As happens periodically, in the chess world recently there was mention of how Wang Hao, one of the top players in the world, in a drawn position slipped into a lost position: his opponent Boris Gelfand made an easy move that forced checkmate the next move. How could such a strong player make such a terrible blunder?
This was hardly the worst move a top chess player has ever made. The fact is, everyone has made even worse errors than this.
Mate in one
Former world champion Vladimir Kramnik has even directly allowed a mate in one:
These kinds of blunders are so terrible that a novice chess player could be expected to find the winning moves.
My not-mate in one
I believe that my worst move ever in a tournament was not missing a mate in one, but playing and announcing a not-mate in one.

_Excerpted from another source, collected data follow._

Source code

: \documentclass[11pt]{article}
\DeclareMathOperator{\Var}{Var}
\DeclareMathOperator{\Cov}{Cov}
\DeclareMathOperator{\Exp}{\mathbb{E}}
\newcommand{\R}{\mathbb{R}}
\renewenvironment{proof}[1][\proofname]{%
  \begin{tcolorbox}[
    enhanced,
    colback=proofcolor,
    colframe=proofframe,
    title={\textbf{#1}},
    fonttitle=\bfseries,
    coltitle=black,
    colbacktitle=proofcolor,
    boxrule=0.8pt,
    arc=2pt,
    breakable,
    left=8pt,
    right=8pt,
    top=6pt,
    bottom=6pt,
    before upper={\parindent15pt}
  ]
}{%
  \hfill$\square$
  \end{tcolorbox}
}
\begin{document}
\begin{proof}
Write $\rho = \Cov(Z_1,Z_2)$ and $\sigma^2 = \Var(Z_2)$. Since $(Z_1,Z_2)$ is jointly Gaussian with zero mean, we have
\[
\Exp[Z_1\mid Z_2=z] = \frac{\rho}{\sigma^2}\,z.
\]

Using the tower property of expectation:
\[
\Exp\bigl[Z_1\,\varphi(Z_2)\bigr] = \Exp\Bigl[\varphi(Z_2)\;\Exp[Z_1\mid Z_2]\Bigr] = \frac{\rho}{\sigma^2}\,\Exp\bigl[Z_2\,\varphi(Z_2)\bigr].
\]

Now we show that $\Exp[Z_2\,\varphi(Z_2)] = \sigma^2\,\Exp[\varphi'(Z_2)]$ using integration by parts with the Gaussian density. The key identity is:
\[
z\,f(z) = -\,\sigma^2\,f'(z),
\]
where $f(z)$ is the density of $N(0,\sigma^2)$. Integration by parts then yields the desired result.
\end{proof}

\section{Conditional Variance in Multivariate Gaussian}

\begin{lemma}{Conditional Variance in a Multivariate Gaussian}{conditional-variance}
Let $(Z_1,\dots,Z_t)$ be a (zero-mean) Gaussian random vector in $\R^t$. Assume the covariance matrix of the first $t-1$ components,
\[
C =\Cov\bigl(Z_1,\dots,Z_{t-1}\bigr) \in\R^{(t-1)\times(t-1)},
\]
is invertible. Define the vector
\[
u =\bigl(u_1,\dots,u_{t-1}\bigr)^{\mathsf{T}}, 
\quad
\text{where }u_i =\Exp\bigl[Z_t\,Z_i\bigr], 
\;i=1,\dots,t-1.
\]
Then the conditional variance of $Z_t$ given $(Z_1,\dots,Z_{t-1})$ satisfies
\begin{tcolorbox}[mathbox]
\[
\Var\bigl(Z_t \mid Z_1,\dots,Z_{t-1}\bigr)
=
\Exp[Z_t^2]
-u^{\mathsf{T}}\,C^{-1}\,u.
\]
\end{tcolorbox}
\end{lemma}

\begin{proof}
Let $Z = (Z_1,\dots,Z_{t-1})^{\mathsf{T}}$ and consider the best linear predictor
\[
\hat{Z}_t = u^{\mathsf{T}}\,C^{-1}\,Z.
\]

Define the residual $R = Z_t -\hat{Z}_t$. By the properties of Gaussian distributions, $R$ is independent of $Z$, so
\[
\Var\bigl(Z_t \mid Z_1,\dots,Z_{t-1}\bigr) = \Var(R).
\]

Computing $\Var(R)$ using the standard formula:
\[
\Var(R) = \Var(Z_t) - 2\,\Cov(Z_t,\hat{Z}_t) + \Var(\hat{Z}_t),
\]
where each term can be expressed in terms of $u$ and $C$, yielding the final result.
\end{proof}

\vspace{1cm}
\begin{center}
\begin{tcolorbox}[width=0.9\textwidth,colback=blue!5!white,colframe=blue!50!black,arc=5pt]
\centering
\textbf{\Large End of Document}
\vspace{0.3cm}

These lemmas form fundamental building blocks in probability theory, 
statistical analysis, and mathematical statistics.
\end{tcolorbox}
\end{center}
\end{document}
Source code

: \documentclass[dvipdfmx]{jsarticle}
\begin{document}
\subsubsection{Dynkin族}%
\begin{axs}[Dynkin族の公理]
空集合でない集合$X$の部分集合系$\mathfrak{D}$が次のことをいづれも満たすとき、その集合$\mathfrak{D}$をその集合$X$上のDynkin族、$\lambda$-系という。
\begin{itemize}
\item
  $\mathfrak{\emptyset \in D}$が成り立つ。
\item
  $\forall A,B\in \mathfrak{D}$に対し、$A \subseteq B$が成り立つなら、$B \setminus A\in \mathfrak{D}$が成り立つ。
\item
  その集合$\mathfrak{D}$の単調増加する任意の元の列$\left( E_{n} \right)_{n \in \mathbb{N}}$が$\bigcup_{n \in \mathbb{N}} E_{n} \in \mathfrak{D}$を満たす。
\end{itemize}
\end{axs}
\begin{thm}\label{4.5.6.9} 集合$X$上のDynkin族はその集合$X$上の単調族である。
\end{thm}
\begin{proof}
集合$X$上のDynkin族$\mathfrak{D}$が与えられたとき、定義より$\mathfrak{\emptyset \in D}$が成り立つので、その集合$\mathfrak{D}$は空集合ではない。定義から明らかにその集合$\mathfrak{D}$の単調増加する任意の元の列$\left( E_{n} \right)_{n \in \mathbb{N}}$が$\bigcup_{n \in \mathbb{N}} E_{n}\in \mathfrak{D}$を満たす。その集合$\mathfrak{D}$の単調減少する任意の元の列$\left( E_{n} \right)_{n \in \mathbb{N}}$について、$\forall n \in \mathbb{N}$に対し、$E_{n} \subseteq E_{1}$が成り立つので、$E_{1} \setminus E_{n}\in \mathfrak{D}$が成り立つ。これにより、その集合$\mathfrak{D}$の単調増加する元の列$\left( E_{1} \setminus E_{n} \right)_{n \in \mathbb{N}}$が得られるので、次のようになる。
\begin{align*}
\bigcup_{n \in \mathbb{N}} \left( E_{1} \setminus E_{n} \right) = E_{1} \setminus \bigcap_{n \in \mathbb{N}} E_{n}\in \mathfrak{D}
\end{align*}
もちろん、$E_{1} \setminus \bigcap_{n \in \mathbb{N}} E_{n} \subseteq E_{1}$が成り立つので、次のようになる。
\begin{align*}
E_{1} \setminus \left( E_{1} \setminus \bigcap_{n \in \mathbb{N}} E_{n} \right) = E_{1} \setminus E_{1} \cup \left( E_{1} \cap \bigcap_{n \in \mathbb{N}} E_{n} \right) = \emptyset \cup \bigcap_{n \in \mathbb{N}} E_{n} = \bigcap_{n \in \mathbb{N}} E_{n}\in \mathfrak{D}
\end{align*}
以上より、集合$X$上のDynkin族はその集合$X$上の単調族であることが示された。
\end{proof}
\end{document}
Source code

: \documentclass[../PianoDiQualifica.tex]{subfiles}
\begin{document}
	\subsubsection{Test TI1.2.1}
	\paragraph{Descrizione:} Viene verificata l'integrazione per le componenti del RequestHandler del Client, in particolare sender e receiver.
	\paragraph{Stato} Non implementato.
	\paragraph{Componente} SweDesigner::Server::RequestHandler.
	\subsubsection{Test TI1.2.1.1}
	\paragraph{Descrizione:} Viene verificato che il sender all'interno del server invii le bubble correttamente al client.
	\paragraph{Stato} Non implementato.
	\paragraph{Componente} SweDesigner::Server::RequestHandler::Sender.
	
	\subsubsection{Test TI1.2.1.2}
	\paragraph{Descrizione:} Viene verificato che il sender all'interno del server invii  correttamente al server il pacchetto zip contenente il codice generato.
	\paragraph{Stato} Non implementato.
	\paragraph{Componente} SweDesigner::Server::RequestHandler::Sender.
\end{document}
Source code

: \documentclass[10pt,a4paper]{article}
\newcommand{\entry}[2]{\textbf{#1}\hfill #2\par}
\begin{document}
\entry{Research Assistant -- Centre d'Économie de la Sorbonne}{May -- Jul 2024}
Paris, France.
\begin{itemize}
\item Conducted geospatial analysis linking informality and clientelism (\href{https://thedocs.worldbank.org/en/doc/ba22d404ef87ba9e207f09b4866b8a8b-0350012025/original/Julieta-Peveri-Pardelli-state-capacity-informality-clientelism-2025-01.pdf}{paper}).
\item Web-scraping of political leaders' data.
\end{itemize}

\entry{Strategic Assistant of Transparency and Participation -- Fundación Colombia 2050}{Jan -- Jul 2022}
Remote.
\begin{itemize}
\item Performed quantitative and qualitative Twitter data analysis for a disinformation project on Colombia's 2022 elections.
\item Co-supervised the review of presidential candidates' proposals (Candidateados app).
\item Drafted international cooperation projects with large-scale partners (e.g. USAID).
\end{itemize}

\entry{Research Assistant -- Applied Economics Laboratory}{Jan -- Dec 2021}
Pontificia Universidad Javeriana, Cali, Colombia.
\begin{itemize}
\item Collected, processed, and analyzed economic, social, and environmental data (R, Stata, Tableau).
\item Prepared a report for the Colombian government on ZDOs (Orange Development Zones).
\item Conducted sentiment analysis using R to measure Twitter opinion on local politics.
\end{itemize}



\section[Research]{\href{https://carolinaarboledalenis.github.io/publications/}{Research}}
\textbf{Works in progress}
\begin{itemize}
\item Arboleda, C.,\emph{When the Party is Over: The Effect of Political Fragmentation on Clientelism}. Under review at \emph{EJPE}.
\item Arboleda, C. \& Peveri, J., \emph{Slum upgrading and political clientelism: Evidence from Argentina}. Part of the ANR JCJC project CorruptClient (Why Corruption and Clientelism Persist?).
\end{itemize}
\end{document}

In an important tournament game some years ago, I was White against an Expert rated above 2000 and achieved a completely winning position in which my opponent should have resigned long ago: I had been up a Queen for a while, but he just would not resign (he always played that way).
In this position, all I had to do was take his Knight with check, and then take his Rook:
But instead I took the Rook with my Queen and announced checkmate!!
The problem was that it was not checkmate; my opponent calmly took my Queen, I struggled in an ending a piece down, and finally lost (at one point I had actually fought back to a drawn position, miraculously, but the energy drain of having had to continue playing after my blunder caused me to falter).
The reasons for terrible blunders
Computers never make these kinds of mistakes. Only humans do. We tend to make these errors in long games in which we are very low in energy and fall victim to tunnel vision, focusing too much on a certain theme or hypothetical line of continuation, and forgetting the bigger picture. Ironically, it is stronger players who may be most prone to these kinds of errors, because a weaker player with less focus may remain able to see the “simpler” threats rather than get caught up in a long, complex calculation.
Finally, there is the psychological element. I delivered a non-mate because the situation of my opponent continuing to play on while a Queen down disturbed me: I let my feeling of being “insulted” cause me to become impatient and want to “punish” him. I learned a big lesson from that blunder. Now when I see a checkmate, I breathe and double check that it really is a checkmate. For example, in the first round of my current tournament in progress, I delivered a checkmate, because my opponent refused to resign before it happened. I could not help pausing and double-checking that it really was mate.
It is tragicomic when we human chess players make errors that seem incomprehensible out of context. I believe that a large part of successful, consistent chess play is self-knowledge and mastery of one's mental state.